At his press conference yesterday, Gov. Jon S. Corzine made an especially interesting remark:
“If I stand for reelection, I certainly will be held very specifically accountable,” he said, emphasizing the “if.”
When you’re the most powerful politician in the state, every word you utter gets picked apart and examined for any hint of greater meaning. So, is Corzine’s non-commitment to run for another term in two years’ time merely careful language? Or does the Governor, facing a legislature not as pliable as he had hoped and a potentially serious challenge in 2009 see another possible position in his future — perhaps in President Hillary Clinton’s cabinet?
Quite possibly, say political analysts.
Corzine has done it before, after all, when he left the Senate to become Governor. In doing so, many observers saw the move as a logical step, that Corzine had his eyes not on the Statehouse, but ultimately on the White House.
“A lot of people in D.C. think that Corzine returned to New Jersey not to join someone else’s cabinet, but to form his own as president,” said Washington-based political analyst Stu Rothenberg.
Others say that he was frustrated with the work of a Senator, especially as a member of the minority party.

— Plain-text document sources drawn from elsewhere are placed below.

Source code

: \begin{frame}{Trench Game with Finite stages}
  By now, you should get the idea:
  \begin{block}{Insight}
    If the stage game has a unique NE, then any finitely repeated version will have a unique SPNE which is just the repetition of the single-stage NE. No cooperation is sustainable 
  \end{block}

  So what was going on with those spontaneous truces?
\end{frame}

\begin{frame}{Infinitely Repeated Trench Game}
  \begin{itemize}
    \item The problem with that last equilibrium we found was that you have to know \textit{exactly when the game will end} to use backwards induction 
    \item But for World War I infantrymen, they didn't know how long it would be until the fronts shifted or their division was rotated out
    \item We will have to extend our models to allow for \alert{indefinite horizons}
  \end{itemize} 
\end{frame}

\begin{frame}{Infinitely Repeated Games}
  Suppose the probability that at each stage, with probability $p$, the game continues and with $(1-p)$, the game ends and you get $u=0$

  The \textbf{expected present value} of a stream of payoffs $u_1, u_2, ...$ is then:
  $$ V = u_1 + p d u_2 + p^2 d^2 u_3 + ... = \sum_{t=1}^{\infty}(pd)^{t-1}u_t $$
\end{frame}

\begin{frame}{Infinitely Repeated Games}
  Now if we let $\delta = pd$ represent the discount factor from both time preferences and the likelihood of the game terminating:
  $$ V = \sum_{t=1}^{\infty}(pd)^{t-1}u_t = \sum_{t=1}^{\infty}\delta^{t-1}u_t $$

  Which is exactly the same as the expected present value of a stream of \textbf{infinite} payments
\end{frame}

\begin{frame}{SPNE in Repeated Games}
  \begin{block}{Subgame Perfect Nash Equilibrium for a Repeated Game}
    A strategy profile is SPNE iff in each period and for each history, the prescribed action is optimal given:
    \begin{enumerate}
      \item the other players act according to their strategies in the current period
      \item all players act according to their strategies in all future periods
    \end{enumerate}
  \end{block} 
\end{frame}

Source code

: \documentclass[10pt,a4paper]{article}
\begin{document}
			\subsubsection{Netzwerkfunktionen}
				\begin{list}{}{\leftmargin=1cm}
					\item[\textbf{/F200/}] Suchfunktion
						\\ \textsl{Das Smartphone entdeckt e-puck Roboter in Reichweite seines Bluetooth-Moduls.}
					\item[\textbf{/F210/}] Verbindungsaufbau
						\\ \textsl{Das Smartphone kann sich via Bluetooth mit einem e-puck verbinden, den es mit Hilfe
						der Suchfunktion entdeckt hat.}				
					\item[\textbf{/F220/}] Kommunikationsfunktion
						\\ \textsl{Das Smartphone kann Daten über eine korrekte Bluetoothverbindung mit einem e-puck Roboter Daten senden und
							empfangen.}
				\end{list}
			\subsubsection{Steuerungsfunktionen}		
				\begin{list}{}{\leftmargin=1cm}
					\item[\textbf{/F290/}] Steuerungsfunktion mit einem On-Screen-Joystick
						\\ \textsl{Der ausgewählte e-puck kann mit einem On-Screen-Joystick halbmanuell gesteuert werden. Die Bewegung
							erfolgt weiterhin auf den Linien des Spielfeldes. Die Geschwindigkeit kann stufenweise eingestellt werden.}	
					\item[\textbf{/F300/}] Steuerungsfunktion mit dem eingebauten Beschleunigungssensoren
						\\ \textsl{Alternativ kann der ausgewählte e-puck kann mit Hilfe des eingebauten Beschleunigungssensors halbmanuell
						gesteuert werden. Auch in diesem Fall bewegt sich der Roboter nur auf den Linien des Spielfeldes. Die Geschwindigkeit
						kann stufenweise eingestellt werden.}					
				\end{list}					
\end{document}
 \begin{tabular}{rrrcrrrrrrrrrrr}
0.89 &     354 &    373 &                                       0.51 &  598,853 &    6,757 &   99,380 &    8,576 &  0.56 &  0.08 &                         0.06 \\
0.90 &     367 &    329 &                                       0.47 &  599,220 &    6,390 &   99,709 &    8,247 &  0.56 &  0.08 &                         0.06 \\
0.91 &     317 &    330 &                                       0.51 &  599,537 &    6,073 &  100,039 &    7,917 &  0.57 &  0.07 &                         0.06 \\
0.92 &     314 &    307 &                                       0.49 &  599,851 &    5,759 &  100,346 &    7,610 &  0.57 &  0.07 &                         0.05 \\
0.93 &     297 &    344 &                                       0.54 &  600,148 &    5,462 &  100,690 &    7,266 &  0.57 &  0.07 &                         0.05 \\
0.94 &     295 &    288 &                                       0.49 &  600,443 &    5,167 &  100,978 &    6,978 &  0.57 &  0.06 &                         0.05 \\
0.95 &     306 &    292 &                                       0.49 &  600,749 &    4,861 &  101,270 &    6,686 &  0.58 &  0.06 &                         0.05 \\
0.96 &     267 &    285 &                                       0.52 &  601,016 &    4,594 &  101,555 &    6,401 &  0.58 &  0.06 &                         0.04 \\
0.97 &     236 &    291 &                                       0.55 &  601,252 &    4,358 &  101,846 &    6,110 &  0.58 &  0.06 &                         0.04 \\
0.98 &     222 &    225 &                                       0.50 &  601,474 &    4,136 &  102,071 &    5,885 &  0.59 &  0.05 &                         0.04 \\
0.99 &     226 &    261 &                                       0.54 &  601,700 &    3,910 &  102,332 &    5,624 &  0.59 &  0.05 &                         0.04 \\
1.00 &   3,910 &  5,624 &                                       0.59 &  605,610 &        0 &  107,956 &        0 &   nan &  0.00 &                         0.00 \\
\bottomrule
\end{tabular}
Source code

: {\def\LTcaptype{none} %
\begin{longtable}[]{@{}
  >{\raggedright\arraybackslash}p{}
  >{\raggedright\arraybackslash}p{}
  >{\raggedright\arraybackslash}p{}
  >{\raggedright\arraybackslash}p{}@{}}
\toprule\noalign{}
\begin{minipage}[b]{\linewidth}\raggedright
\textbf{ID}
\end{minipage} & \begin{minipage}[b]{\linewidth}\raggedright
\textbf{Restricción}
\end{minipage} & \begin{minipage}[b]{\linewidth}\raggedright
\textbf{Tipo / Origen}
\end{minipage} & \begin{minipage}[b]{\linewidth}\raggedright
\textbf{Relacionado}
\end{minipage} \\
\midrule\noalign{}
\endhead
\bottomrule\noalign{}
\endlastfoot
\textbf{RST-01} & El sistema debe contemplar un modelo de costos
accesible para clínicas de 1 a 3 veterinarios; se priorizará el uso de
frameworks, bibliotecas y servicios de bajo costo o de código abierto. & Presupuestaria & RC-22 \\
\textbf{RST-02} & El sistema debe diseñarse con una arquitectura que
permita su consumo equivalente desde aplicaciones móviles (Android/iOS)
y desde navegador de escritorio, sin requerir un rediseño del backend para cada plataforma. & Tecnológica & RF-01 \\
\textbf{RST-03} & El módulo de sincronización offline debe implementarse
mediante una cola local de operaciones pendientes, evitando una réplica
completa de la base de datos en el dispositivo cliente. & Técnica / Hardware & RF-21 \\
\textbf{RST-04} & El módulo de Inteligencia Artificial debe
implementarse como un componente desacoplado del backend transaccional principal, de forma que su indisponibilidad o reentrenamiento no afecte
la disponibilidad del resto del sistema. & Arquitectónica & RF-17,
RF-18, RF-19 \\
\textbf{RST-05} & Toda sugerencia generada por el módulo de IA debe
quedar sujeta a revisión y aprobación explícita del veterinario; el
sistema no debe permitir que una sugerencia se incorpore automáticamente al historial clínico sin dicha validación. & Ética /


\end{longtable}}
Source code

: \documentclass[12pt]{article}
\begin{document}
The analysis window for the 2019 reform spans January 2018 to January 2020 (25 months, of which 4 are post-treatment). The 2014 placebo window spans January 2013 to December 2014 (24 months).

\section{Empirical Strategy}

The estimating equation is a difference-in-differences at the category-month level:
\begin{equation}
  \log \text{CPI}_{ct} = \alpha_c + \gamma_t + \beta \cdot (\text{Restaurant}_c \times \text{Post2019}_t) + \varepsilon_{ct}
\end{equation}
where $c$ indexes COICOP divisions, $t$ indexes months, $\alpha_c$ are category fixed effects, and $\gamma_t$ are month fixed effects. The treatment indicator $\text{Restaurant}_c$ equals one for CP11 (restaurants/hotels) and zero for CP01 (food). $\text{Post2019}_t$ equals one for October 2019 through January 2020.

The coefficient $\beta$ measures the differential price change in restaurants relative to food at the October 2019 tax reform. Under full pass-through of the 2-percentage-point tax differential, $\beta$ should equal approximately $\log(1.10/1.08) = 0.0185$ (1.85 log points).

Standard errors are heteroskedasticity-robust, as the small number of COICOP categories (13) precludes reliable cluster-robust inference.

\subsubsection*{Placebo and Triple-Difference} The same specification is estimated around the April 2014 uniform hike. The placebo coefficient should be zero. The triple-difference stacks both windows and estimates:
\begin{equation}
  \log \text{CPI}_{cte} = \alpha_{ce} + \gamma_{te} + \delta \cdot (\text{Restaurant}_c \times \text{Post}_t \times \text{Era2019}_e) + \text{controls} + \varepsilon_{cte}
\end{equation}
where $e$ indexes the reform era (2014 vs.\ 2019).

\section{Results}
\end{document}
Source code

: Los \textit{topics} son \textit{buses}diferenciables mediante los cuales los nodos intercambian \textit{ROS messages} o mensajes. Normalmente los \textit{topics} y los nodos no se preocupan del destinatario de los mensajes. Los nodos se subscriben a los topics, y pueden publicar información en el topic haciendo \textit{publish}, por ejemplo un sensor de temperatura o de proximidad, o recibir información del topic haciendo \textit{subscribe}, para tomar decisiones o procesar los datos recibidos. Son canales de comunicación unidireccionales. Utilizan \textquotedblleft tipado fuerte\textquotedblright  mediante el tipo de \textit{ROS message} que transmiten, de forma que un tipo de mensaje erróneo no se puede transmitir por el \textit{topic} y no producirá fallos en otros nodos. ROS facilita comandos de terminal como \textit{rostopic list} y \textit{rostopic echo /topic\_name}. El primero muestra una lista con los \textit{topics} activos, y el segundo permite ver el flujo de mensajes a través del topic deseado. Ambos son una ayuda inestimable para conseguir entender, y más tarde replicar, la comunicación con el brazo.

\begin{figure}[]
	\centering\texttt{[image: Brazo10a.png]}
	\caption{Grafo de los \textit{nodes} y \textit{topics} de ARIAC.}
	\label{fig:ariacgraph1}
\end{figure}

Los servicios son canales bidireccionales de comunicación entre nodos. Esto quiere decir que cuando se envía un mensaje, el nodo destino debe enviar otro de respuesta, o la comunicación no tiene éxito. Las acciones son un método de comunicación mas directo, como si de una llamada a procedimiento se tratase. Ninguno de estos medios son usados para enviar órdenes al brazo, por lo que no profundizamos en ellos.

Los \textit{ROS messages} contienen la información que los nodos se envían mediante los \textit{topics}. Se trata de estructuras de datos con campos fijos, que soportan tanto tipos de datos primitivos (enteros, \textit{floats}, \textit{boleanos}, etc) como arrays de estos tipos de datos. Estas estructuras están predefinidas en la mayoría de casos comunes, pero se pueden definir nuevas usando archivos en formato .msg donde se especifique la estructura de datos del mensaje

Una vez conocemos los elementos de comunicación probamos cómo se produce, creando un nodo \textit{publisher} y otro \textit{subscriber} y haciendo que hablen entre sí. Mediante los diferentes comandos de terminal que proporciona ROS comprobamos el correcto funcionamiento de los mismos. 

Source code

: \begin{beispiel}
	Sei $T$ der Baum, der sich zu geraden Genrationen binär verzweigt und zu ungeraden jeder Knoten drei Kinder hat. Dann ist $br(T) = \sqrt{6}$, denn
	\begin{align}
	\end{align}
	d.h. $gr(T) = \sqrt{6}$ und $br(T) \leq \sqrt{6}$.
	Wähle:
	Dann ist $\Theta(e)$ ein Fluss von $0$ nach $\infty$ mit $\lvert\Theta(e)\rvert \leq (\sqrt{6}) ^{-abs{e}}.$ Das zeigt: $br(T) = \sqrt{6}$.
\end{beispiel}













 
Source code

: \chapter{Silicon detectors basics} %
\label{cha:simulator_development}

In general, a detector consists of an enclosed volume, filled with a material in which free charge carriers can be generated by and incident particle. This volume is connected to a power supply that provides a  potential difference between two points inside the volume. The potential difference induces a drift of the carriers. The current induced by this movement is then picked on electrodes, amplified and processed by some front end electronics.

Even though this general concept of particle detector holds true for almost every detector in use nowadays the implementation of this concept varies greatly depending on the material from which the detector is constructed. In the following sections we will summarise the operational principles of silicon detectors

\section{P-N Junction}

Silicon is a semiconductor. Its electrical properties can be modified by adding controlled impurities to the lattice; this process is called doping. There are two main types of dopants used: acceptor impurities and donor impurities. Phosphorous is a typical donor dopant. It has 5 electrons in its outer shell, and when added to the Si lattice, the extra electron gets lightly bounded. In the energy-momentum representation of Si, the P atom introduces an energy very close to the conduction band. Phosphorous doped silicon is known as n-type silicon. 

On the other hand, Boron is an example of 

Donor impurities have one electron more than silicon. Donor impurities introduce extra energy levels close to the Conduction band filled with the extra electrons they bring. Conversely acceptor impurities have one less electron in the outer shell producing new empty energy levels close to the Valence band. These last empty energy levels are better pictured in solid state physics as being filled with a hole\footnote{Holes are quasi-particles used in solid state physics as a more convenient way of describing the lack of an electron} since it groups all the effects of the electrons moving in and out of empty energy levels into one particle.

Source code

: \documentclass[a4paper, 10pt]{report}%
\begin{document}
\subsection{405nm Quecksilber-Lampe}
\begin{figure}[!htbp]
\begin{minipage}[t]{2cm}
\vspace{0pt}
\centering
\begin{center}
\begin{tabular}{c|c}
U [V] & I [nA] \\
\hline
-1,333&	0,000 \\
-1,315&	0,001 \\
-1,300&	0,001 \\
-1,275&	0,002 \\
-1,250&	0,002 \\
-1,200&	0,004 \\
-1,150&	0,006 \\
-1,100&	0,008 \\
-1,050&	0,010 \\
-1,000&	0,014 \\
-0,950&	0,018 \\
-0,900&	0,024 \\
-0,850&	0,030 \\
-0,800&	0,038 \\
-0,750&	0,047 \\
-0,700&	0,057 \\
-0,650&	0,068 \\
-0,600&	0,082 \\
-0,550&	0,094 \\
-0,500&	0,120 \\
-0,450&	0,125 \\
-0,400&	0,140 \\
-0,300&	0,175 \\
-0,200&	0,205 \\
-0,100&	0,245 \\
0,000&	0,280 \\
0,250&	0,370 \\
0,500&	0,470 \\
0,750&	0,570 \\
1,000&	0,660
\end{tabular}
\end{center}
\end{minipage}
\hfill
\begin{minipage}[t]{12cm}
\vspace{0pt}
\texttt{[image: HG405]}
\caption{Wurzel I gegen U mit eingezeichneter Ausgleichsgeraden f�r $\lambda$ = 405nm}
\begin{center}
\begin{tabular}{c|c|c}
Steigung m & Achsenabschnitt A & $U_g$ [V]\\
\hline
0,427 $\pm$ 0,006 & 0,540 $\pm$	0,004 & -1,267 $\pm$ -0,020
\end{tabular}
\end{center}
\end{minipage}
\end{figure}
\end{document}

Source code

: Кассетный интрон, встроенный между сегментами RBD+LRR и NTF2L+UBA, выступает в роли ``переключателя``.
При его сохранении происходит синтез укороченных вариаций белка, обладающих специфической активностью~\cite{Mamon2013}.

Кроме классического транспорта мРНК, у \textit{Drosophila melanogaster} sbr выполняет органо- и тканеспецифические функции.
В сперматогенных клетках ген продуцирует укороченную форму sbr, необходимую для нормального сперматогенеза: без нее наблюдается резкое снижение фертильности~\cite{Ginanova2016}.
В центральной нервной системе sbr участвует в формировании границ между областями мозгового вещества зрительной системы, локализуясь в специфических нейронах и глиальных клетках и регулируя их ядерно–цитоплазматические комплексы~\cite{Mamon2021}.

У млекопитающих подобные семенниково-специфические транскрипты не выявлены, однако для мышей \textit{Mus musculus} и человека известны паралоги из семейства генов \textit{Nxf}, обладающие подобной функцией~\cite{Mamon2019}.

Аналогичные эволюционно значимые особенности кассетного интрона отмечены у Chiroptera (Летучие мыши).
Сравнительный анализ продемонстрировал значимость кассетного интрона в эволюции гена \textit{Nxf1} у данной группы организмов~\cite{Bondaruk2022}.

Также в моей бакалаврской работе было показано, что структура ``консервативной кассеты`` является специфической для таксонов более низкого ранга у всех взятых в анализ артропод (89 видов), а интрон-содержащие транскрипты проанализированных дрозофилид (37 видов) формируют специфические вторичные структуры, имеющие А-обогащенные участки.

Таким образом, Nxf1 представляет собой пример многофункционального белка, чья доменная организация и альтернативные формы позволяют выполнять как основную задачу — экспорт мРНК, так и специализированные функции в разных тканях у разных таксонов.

“I think he did that because he didn’t like the Senate. The Senate is a really tough place for executives” said Jennifer Duffy, Editor of the Cook Political Report.
Today, as the man who’s leading the charge for Hillary Clinton in New Jersey, the Governor downplays the idea of ever being president, telling the Star-Ledger’s Tom Moran that it would be “ridiculous.” Moreover, Rothenberg said, don’t expect to see Corzine tapped to run for Vice President, since having such a northeastern, metropolitan New York City ticket would be geographically, if not ideologically, undesirable.
Taking such an active role in the Clinton campaign, and helping raise millions for it, will certainly make him a contender for a cabinet post or an ambassadorship. And with Corzine’s background as a Goldman Sachs executive, one position in particular sticks out: Secretary of the Treasury.
But it’s unclear which job the Governor would prefer.
“As Governor of New Jersey, he’s the number one elected official in the state. He’s got all the security, he makes decisions, all the papers report what he says, when he says it…… that’s very appealing for a lot of politicians,” said Rothenberg. “But if you’re talking about Secretary of Treasury, your playing field isn’t just Trenton and the state. Your playing field isn’t just even the United States. It’s the world.”
Corzine wouldn’t be the first governor to leave office for a cabinet position. Most recently, Gov. Christie Whitman left office to head the Environmental Protection Agency under the Bush Administration, but she only had a year left in her second term.
Another former Governor, Thomas H. Kean, Sr., was given the option during his term in office, but chose Trenton instead (Kean said it’s tradition not to say which president offered you what position). And earlier this decade, while serving as President of Drew University, he was considered for the Secretary of Education post in the Bush Administration.
“It’s a better job, and you’re your own boss,” said Kean of being governor. “If you go in the cabinet, you’ve really got to be willing to do whatever the president wants you to do.”
But David P. Rebovich, Managing Director of the Rider University, sees Corzine as having a tough choice. After spending millions of his own money to get to Trenton, he might not want to relinquish the office. But after experiencing first-hand the long, hard, frustrating slog of Trenton politics, Corzine may just want to get out of dodge.
“Let’s be honest, he has experienced enormous frustration as a governor trying to forward a policy agenda that’s important to him, and from where we sit right now it’s hard to imagine that the next six years of New Jersey government are going to be better or easier,” said Rebovich, who added that there was speculation about Corzine taking the same post if Kerry won the 2004 presidential election.
But GOP State Chairman Tom Wilson said that a Corzine nomination would be off the table if an incoming President Clinton was smart about it. The issue, he said, is a “non-starter” as long as the cloud of his relationship with union leader Carla Katz hangs over the Governor’s head.
Although a recent poll showed that 61 percent of New Jerseyans (let alone Americans) had not heard of union leader Katz, Wilson, said that the relationship would never withstand the national media spotlight. A relationship that only political insiders seem to care about could become a sordid affair with enough media attention. And a new administration, seeking to enter office with momentum on its side, would not want a candidate who would bog them down in scandal.
“This guy will never break out of New Jersey, because that question is too ripe for the kind of scrutiny that the national media would give it,” said Wilson. “When you serve in the cabinet, you’re not meant to be a liability. It’s not about you, it’s about the president.
But Corzine spokeswoman Lilo Stainton said that not only has the governor not given thought to being reelected, but he hasn’t thought of what he’d do if he chooses not to run again either.
"The governor is focused on New Jersey's future, not his own. He's working hard every day at the state's business — helping to improve schools, provide tax relief and ensure health care coverage – not worrying about the landscape in Washington, D.C. after Hillary becomes president,” said Stainton.